When training google colab tends to kick you out, This might help: https://medium.com/@shivamrawat_756/how-to-prevent-google-colab-from-disconnecting-717b88a128c0

**Get Started**

Run the following script to mount google drive and install needed python packages. Pytorch comes pre-installed.

In [None]:
from google.colab import drive
drive.mount('/content/drive')

%cd /content/drive/MyDrive/AIR/
#! wget https://repo.anaconda.com/miniconda/Miniconda3-py37_4.12.0-Linux-x86_64.sh
! chmod +x Miniconda3-py37_4.12.0-Linux-x86_64.sh
! bash ./Miniconda3-py37_4.12.0-Linux-x86_64.sh -b -f -p /content/drive/MyDrive/AIR/Miniconda

!source /content/drive/MyDrive/AIR/Miniconda/bin/activate #to activate the miniconda environment

%env PYTHONPATH= '/content/drive/MyDrive/AIR/Miniconda/bin/python
!echo $PYTHONPATH

#Add miniconda to the system PATH:

import sys
sys.path.append('/content/drive/MyDrive/AIR/Miniconda/lib/python3.7/site-packages/')

import os # ?? needed?
path = '/content/drive/MyDrive/AIR/Miniconda/bin:' + os.environ['PATH']
%env PATH=$path

%cd /content/drive/MyDrive/AIR/condaENVair
!conda create --name MYcondaENVair python=3.6

%cd /content/drive/MyDrive/AIR/condaENVair
!source activate MYcondaENVair

!conda info --envs

!conda install --channel defaults conda python=3.6 --yes
!conda update --channel defaults --all --yes

!pip install -r /content/drive/MyDrive/AIR/requirements.txt

!conda install pytorch==1.6.0 torchvision==0.7.0 -c pytorch

In [None]:
import torch

print("Version:",torch.__version__)
print("Has GPU:",torch.cuda.is_available()) # check that 1 gpu is available
print("Random tensor:",torch.rand(10,device="cuda")) # check that pytorch works

# Main.py Replacement

-> add your code here

- Replace *air_test* with your google drive location in the sys.path.append()

#Config

In [None]:
import sys
sys.path.append('/content/drive/MyDrive/AIR/src')

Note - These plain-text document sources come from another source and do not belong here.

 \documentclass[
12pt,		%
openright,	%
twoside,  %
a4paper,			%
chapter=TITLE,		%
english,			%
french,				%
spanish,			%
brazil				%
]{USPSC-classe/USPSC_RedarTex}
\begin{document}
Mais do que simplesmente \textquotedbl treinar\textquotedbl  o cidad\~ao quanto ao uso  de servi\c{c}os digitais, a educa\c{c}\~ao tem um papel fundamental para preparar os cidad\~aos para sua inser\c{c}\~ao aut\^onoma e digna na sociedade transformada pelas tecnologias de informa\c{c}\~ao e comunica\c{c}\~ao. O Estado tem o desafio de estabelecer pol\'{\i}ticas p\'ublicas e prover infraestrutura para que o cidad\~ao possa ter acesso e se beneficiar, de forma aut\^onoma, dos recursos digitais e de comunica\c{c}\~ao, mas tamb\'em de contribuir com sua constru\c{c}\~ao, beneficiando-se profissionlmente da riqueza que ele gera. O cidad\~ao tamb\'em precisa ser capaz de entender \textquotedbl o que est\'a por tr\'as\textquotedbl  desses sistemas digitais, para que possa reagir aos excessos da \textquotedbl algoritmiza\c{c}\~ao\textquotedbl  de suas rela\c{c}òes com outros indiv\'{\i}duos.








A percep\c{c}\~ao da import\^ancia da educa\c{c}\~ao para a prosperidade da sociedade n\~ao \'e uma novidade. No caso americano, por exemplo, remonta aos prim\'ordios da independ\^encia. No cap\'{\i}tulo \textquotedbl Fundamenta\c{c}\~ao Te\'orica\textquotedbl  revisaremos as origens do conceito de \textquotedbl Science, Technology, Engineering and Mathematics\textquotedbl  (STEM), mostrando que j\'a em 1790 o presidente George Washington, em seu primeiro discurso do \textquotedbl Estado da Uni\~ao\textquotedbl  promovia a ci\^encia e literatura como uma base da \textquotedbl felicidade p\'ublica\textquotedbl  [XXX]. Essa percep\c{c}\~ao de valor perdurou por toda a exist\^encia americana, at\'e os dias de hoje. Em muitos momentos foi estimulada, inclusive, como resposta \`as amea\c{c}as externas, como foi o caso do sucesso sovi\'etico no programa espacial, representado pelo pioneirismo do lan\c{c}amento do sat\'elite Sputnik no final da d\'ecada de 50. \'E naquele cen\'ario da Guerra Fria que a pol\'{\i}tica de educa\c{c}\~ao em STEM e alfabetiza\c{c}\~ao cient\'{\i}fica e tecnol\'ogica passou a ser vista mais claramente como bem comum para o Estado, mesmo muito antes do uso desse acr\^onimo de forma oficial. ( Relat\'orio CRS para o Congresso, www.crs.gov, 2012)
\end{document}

from allennlp.common import Params, Tqdm
from allennlp.common.util import prepare_environment
from allennlp.data.dataloader import PyTorchDataLoader
prepare_environment(Params({})) # sets the seeds to be fixed

import pandas as pd
import torch
import torch.optim as optim
import torch.nn as nn

from allennlp.data.vocabulary import Vocabulary
from allennlp.modules.token_embedders import Embedding
from allennlp.modules.text_field_embedders import BasicTextFieldEmbedder

from data_loading import *
from model_knrm import *
from model_tk import *
from core_metrics import *

# change paths to your data directory
config = {
    "vocab_directory": "../AIR/data/Part-2/allen_vocab_lower_10",
    "pre_trained_embedding": "../AIR/data/Part-2/glove.42B.300d.txt",
    "model": "tk",
    "train_data": "../AIR/data/Part-2/triples.train.tsv",
    "validation_data": "../AIR/data/Part-2/msmarco_tuples.validation.tsv",
    "test_data": "../AIR/data/Part-2/msmarco_tuples.test.tsv",
    "fira_test_data": "../AIR/data/Part-2/fira-22.tuples.tsv",
    "qrels": "../AIR/data/Part-2/msmarco_qrels.txt",
    "fira_qrels": "../AIR/data/Part-1/fira-22.baseline-qrels.tsv",
    "custom_qrels": "../AIR/data/Part-1/aggregated_qrels.tsv",
    "custom_qrels_log": "../AIR/data/Part-1/aggregated_qrels_log.tsv",
    "model_path": "../AIR/data/Part-2/model_weights_tk.pth"
}

#
# data loading
#
vocab_directory = config["vocab_directory"]
print("Expected vocabulary directory:", os.path.abspath(vocab_directory))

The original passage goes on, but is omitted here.